Social Alternatives is an independent, quarterly refereed journal which aims to promote public debate, commentary and dialogue about contemporary social, political, economic and environmental issues. Social Alternatives analyses, critiques, and reviews contemporary social issues and problems. The journal seeks to generate insight, knowledge, and understanding of our contemporary circumstances in order to determine local, national, and global implications. We are committed to the principles of social justice and to creating spaces of dialogue intended to stimulate social alternatives to current conditions. Social Alternatives values the capacity of intellectual and artistic endeavour to prompt imaginative solutions and alternatives and publishes refereed articles, review essays, commentaries and book reviews as well as short stories, poems, images and cartoons. The journal has grappled with matters of contemporary concern for three decades, publishing articles and themed issues on topics such as: peace and conflict, racism, Indigenous rights, social justice, human rights, inequality and the environment.

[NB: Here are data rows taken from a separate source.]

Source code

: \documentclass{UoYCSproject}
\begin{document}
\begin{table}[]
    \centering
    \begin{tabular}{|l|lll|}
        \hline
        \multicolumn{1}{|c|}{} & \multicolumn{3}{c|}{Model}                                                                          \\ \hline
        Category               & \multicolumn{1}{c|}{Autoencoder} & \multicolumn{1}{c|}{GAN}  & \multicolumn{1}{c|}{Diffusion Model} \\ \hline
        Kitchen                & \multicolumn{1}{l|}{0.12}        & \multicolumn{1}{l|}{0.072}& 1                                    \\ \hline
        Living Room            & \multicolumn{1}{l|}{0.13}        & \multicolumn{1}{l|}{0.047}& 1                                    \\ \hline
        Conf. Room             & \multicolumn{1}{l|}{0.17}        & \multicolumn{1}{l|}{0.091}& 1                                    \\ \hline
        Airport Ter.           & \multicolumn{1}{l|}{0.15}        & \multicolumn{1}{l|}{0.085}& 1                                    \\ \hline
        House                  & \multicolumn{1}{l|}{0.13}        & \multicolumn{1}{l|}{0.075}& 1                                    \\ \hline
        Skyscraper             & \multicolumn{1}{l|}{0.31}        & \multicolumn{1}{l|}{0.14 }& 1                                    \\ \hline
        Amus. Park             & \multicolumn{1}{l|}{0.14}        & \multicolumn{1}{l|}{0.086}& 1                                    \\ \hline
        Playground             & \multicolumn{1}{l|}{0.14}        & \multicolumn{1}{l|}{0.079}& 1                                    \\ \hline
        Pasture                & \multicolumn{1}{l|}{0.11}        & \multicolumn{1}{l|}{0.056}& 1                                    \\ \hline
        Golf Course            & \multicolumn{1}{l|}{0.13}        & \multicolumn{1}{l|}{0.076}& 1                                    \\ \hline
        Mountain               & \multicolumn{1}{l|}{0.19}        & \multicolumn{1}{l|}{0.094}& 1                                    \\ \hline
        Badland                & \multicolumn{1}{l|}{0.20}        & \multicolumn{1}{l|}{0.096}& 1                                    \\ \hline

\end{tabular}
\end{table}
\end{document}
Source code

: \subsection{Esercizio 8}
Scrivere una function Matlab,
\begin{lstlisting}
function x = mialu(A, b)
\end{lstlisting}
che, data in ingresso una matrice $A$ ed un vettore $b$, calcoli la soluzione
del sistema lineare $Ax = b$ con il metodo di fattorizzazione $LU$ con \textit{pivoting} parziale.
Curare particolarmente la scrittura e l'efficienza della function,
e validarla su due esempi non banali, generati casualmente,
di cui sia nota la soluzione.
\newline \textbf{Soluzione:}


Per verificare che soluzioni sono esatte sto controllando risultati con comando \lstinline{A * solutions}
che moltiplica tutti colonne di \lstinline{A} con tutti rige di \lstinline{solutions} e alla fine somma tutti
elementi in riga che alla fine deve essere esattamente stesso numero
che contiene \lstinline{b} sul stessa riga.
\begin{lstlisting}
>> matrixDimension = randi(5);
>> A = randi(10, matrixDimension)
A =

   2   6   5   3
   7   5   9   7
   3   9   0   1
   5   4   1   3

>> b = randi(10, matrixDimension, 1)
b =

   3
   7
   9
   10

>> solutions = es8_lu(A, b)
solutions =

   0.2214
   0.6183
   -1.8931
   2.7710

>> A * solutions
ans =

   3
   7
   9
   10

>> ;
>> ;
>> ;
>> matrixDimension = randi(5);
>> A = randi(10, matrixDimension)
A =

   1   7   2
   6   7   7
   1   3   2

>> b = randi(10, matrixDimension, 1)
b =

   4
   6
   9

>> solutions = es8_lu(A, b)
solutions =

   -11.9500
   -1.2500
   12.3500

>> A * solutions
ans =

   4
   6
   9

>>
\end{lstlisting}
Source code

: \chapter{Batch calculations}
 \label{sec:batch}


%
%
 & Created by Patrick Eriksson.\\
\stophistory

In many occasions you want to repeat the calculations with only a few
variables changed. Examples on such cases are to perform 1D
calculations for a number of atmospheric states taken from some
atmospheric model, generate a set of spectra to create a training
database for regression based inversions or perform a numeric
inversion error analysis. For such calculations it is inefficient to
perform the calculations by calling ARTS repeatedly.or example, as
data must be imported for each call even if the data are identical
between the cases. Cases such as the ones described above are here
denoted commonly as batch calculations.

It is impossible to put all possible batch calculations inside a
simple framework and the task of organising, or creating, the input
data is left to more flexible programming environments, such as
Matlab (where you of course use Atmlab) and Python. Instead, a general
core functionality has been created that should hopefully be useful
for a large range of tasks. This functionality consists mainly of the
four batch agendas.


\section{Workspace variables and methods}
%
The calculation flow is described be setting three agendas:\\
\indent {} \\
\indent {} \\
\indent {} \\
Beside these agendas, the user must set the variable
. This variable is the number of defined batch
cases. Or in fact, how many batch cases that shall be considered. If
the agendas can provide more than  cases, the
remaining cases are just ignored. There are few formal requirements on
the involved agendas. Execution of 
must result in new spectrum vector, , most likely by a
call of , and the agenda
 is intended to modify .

Social Identities: Journal for the Study of Race, Nation and Culture
Recent years have witnessed considerable worldwide changes concerning social identities such as race, nation and ethnicity, as well as the emergence of new forms of racism and nationalism as discriminatory exclusions. Social Identities aims to furnish an interdisciplinary and international focal point for theorizing issues at the interface of social identities. The journal is especially concerned to address these issues in the context of the transforming political economies and cultures of postmodern and postcolonial conditions. Social Identities is intended as a forum for contesting ideas and debates concerning the formations of, and transformations in, socially significant identities, their attendant forms of material exclusion and power, as well as the political and cultural possibilities opened up by these identifications.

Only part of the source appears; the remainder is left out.